[Date Prev][Date Next][Thread Prev][Thread Next][Date Index][Thread Index]
[Omaha.pm] Tweak the Perl regex engine: assign to pos()
http://headrattle.blogspot.com/search/label/perl
OK, Perl is way too cool.
I was minding my own business, searching for every occurrence of
'CCAGC' in E-coli, when I hit a snag. Several hundred of my known
locations weren't showing up.
Why? Because the Perl regular expression engine, by default, starts
searching for the next occurrence of something after the end of the
occurrence it just found. This is what most humans want. But you may
notice that in the string 'CCAGCCAGC' the thing I'm searching for
('CCAGC') overlaps itself, so the regex engine doesn't see the second
one.
"Crap," I thought.
But this is Perl -- maybe there's a way? 30 seconds in the
documentation (perldoc -f pos) and it said I could assign to pos().

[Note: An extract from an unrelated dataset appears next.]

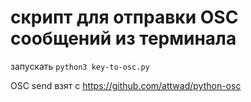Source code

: # скрипт для отправки OSC сообщений из терминала

запускать `python3 key-to-osc.py`

OSC send взят c https://github.com/attwad/python-osc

Really? Sweet! Problem solved!
#!/usr/bin/perl
use strict;
open (IN, "E_coli.seq");
my $seq = <IN>;
chomp $seq;
close IN;
my $find_this = 'CCAGC';
while ($seq =~ /$find_this/g) {
my $start = pos($seq) - length( $find_this ) + 1;
my $stop = pos($seq);
pos($seq) = $start;
print " Found $find_this at [$start..$stop]\n";
}